* [WHAT THE TASK REQUIRES]
Return the whole listing, line for line, without the pictures in it.

* [PROVIDED DATA]
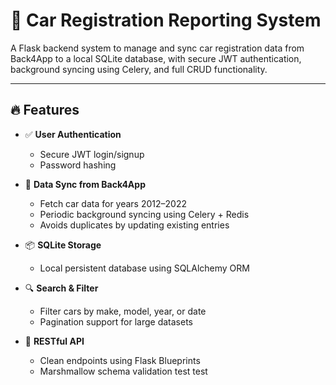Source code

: # 🚗 Car Registration Reporting System

A Flask backend system to manage and sync car registration data from Back4App to a local SQLite database, with secure JWT authentication, background syncing using Celery, and full CRUD functionality.

---

## 🔥 Features

- ✅ **User Authentication**
  - Secure JWT login/signup
  - Password hashing

- 🔁 **Data Sync from Back4App**
  - Fetch car data for years 2012–2022
  - Periodic background syncing using Celery + Redis
  - Avoids duplicates by updating existing entries

- 📦 **SQLite Storage**
  - Local persistent database using SQLAlchemy ORM

- 🔍 **Search & Filter**
  - Filter cars by make, model, year, or date
  - Pagination support for large datasets

- 📡 **RESTful API**
  - Clean endpoints using Flask Blueprints
  - Marshmallow schema validation
test test 


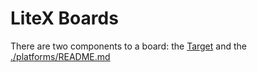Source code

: # LiteX Boards

There are two components to a board: the [Target](./targets/README.md) and the [./platforms/README.md](Platform)
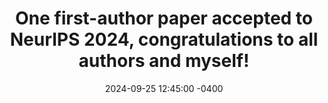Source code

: ---
con: NeurIPS
title: "One first-author paper accepted to NeurIPS 2024, congratulations to all authors and myself!"
date: 2024-09-25 12:45:00 -0400
---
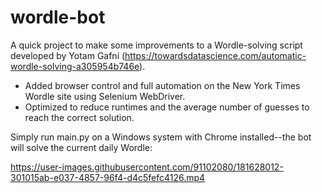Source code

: # wordle-bot

A quick project to make some improvements to a Wordle-solving script developed by Yotam Gafni (https://towardsdatascience.com/automatic-wordle-solving-a305954b746e).

- Added browser control and full automation on the New York Times Wordle site using Selenium WebDriver. 
- Optimized to reduce runtimes and the average number of guesses to reach the correct solution. 

Simply run main.py on a Windows system with Chrome installed--the bot will solve the current daily Wordle: 

https://user-images.githubusercontent.com/91102080/181628012-301015ab-e037-4857-96f4-d4c5fefc4126.mp4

* [ANSWER TO THE EXERCISE]
Source code

: # 🚗 Car Registration Reporting System

A Flask backend system to manage and sync car registration data from Back4App to a local SQLite database, with secure JWT authentication, background syncing using Celery, and full CRUD functionality.

---

## 🔥 Features

- ✅ **User Authentication**
  - Secure JWT login/signup
  - Password hashing

- 🔁 **Data Sync from Back4App**
  - Fetch car data for years 2012–2022
  - Periodic background syncing using Celery + Redis
  - Avoids duplicates by updating existing entries

- 📦 **SQLite Storage**
  - Local persistent database using SQLAlchemy ORM

- 🔍 **Search & Filter**
  - Filter cars by make, model, year, or date
  - Pagination support for large datasets

- 📡 **RESTful API**
  - Clean endpoints using Flask Blueprints
  - Marshmallow schema validation
test test 


Source code

: # LiteX Boards

There are two components to a board: the [Target](./targets/README.md) and the [./platforms/README.md](Platform)
Source code

: ---
con: NeurIPS
title: "One first-author paper accepted to NeurIPS 2024, congratulations to all authors and myself!"
date: 2024-09-25 12:45:00 -0400
---
Source code

: # wordle-bot

A quick project to make some improvements to a Wordle-solving script developed by Yotam Gafni (https://towardsdatascience.com/automatic-wordle-solving-a305954b746e).

- Added browser control and full automation on the New York Times Wordle site using Selenium WebDriver. 
- Optimized to reduce runtimes and the average number of guesses to reach the correct solution. 

Simply run main.py on a Windows system with Chrome installed--the bot will solve the current daily Wordle: 

https://user-images.githubusercontent.com/91102080/181628012-301015ab-e037-4857-96f4-d4c5fefc4126.mp4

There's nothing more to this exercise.